From the entries below, copy every line holding the word "dist".

-- -- --

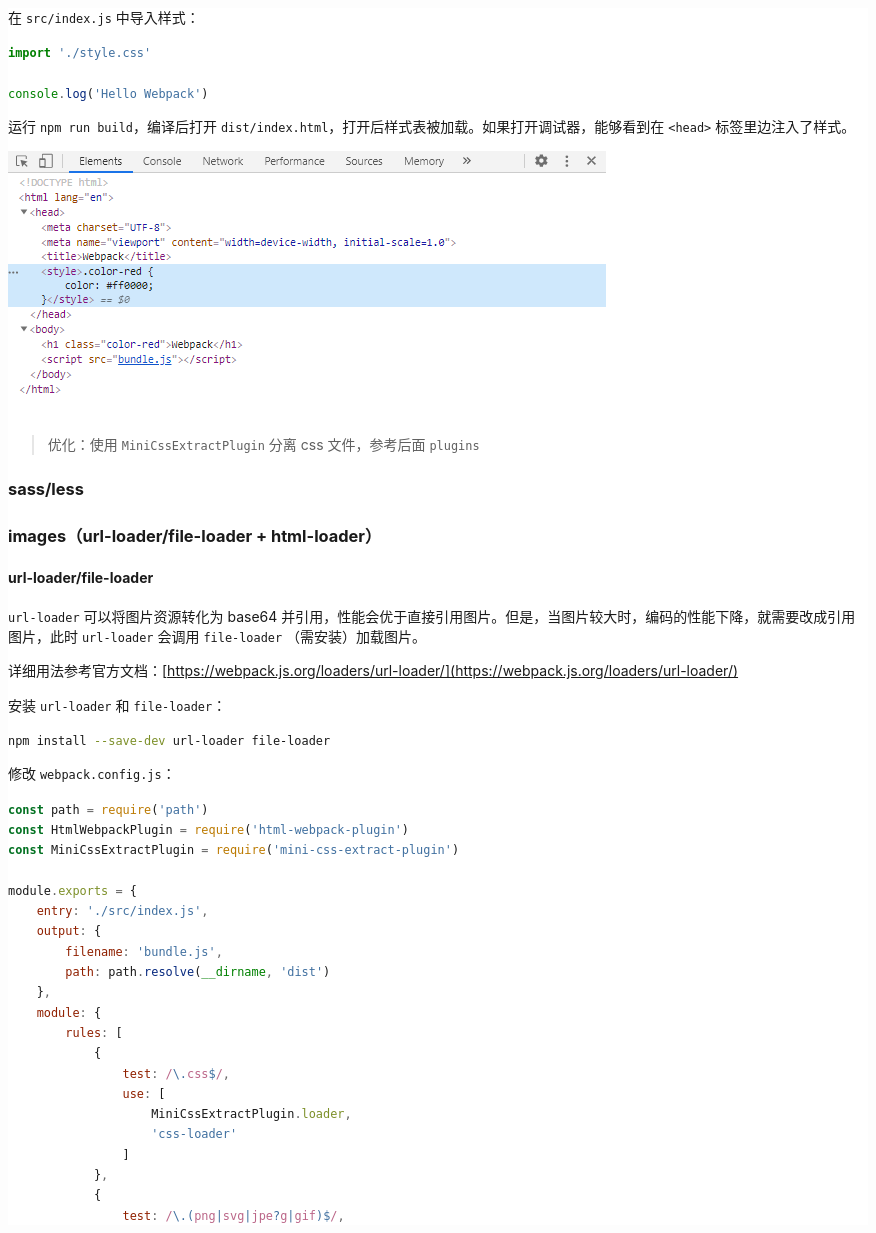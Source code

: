 在 `src/index.js` 中导入样式：

```js
import './style.css'

console.log('Hello Webpack')
```

运行 `npm run build`，编译后打开 `dist/index.html`，打开后样式表被加载。如果打开调试器，能够看到在 `<head>` 标签里边注入了样式。

![图片](./images/webpack/inject-css.png)

> 优化：使用 `MiniCssExtractPlugin` 分离 css 文件，参考后面 `plugins`

### sass/less

### images（url-loader/file-loader + html-loader）

#### url-loader/file-loader

`url-loader` 可以将图片资源转化为 base64 并引用，性能会优于直接引用图片。但是，当图片较大时，编码的性能下降，就需要改成引用图片，此时 `url-loader` 会调用 `file-loader` （需安装）加载图片。

详细用法参考官方文档：[https://webpack.js.org/loaders/url-loader/](https://webpack.js.org/loaders/url-loader/)

安装 `url-loader` 和 `file-loader`：

```bash
npm install --save-dev url-loader file-loader
```

修改 `webpack.config.js`：

```js
const path = require('path')
const HtmlWebpackPlugin = require('html-webpack-plugin')
const MiniCssExtractPlugin = require('mini-css-extract-plugin')

module.exports = {
    entry: './src/index.js',
    output: {
        filename: 'bundle.js',
        path: path.resolve(__dirname, 'dist')
    },
    module: {
        rules: [
            {
                test: /\.css$/,
                use: [
                    MiniCssExtractPlugin.loader,
                    'css-loader'
                ]
            },
            {
                test: /\.(png|svg|jpe?g|gif)$/,
```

-- -- --

- [Solution]:
运行 `npm run build`，编译后打开 `dist/index.html`，打开后样式表被加载。如果打开调试器，能够看到在 `<head>` 标签里边注入了样式。
        path: path.resolve(__dirname, 'dist')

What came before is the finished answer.